Ambiguity and Insecurity with User-Defined Literals

ISO/IEC JTC1 SC22 WG21 N2747 = 08-0257 - 2008-08-24

Lawrence Crowl, Lawrence@Crowl.org, crowl@google.com

Introduction

The proposal for user-defined literals, N2378 User-defined Literals (aka. Extensible Literals (revision 3)), has significant ambiguity and insecurity. These problems should be solved before the feature is added to the language to prevent significant harm.

The use cases for user-defined literals are:

The current proposal for user-defined literals may inhibit the use of user-defined literals in exactly those cases.

Lookup Ambiguity

User-defined literals can be defined via literal operators. These literal operators may be defined in namespace scope (N2378 section 5 "Proposed Wording", modifying clause 13.5.8 over.literal, paragraph 1).

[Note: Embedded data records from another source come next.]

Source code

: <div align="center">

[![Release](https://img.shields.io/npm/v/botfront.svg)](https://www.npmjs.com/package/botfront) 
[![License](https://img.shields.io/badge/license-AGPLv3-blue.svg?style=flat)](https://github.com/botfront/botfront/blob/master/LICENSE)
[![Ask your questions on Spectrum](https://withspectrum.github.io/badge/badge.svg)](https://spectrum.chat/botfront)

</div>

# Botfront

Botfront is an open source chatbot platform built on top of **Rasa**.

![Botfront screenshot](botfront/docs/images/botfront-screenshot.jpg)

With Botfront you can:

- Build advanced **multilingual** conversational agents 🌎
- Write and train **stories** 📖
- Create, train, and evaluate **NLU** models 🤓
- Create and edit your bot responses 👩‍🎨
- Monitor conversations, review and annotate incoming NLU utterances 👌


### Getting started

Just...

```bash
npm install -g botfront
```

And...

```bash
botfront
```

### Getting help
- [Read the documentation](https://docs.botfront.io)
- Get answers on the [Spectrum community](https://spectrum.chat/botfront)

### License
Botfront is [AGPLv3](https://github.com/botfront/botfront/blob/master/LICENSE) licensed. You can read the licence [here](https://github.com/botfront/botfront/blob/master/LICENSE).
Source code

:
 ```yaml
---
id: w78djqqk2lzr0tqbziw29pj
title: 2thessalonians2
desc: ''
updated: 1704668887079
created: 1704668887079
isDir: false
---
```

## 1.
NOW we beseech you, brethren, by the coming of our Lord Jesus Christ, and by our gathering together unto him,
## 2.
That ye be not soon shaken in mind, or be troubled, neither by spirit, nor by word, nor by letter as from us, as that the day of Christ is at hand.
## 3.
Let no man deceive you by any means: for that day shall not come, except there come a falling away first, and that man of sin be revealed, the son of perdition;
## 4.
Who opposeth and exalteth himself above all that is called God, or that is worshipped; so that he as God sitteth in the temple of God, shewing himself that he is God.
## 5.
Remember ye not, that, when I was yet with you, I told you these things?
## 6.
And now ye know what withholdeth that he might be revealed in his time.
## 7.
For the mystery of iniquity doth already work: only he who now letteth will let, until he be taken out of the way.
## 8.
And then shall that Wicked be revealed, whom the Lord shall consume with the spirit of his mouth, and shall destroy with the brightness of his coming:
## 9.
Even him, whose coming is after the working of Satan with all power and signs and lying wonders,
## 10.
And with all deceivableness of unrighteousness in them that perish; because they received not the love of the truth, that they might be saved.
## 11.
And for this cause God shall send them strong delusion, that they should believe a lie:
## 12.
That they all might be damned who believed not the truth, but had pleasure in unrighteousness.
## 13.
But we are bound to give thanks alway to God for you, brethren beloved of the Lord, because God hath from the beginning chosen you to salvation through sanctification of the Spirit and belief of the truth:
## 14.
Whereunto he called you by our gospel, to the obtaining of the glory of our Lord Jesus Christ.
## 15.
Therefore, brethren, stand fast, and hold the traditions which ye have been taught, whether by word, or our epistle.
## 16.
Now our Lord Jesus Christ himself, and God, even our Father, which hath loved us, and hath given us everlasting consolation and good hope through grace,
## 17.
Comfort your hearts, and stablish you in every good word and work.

The definition of these operators in a nested namespace with a using directive in the global namespace (N2378 section 3.5 "An idiom") effectively provides for conflict-free definition of literal operators.

Unfortunately, unambiguous definition of a literal operator does not imply unambiguous invocation.

This ambiguity will be compounded because suffixes will tend to be very short, and collisions are likely. For example, competition for SI suffixes will likely be fierce and immediate, particularly as the C++ committee is not yet ready to standardize SI types or their literals.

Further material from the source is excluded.